▸ ACTION ITEM:
Among the entries that follow, count the lines that contain the word "performance" and say how many there are, writing nothing else.
==============================
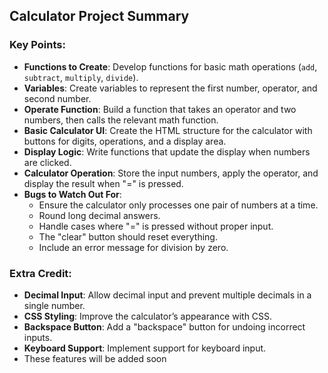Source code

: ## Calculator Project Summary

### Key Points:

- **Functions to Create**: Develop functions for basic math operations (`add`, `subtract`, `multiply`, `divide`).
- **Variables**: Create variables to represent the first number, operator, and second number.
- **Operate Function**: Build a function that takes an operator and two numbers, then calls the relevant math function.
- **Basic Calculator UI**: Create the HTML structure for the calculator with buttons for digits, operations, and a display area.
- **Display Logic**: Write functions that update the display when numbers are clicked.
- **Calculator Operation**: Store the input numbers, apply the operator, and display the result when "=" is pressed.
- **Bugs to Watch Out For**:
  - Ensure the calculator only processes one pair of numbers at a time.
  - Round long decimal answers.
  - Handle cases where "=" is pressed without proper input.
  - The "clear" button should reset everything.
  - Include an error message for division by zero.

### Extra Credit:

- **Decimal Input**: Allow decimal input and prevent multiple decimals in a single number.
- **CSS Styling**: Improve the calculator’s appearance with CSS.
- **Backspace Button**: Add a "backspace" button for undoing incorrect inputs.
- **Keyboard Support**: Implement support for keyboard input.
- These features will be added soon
==============================
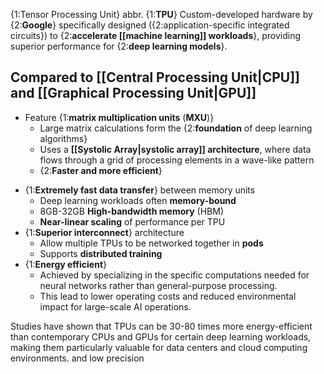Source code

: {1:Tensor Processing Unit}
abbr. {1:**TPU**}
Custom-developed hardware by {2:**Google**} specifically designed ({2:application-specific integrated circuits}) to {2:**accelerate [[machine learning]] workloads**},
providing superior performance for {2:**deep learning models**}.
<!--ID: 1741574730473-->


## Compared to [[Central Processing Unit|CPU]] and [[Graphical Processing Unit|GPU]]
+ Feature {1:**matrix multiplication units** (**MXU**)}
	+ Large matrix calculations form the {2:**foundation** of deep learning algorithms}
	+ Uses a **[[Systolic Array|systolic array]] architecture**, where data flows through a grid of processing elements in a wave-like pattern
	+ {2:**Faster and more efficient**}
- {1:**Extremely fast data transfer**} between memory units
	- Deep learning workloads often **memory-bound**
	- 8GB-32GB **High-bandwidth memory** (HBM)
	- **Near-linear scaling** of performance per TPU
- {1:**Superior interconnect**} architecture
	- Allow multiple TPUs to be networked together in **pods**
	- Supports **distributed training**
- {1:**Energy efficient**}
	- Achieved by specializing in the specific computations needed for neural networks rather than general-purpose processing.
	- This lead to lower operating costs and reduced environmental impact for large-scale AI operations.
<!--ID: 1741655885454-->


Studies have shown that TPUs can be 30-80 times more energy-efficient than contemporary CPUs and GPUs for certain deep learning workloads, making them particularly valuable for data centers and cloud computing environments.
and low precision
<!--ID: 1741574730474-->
==============================
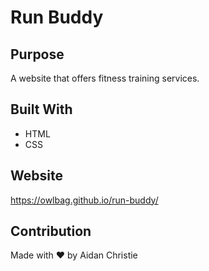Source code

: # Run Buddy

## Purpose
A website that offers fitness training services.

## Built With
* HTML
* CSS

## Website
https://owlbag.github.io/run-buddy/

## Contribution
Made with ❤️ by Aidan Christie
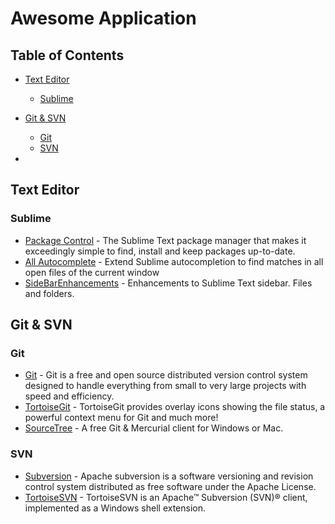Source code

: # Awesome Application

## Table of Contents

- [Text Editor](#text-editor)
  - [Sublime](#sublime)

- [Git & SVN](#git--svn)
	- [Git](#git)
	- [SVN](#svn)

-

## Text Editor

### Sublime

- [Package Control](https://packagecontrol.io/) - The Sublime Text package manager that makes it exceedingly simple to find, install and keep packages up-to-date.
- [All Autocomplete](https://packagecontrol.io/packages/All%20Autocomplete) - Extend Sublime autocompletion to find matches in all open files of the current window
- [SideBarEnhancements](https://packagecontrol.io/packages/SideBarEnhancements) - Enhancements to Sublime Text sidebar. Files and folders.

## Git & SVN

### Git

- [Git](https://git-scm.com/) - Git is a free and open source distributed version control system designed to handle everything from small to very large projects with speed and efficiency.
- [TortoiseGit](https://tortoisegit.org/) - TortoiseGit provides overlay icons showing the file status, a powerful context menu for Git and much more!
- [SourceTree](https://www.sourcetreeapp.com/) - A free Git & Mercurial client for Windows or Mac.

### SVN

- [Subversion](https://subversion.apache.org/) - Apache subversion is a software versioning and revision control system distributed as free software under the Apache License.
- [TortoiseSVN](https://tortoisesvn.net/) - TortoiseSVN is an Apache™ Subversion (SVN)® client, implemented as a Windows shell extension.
==============================
▸ RESULT OF THE EXERCISE:
2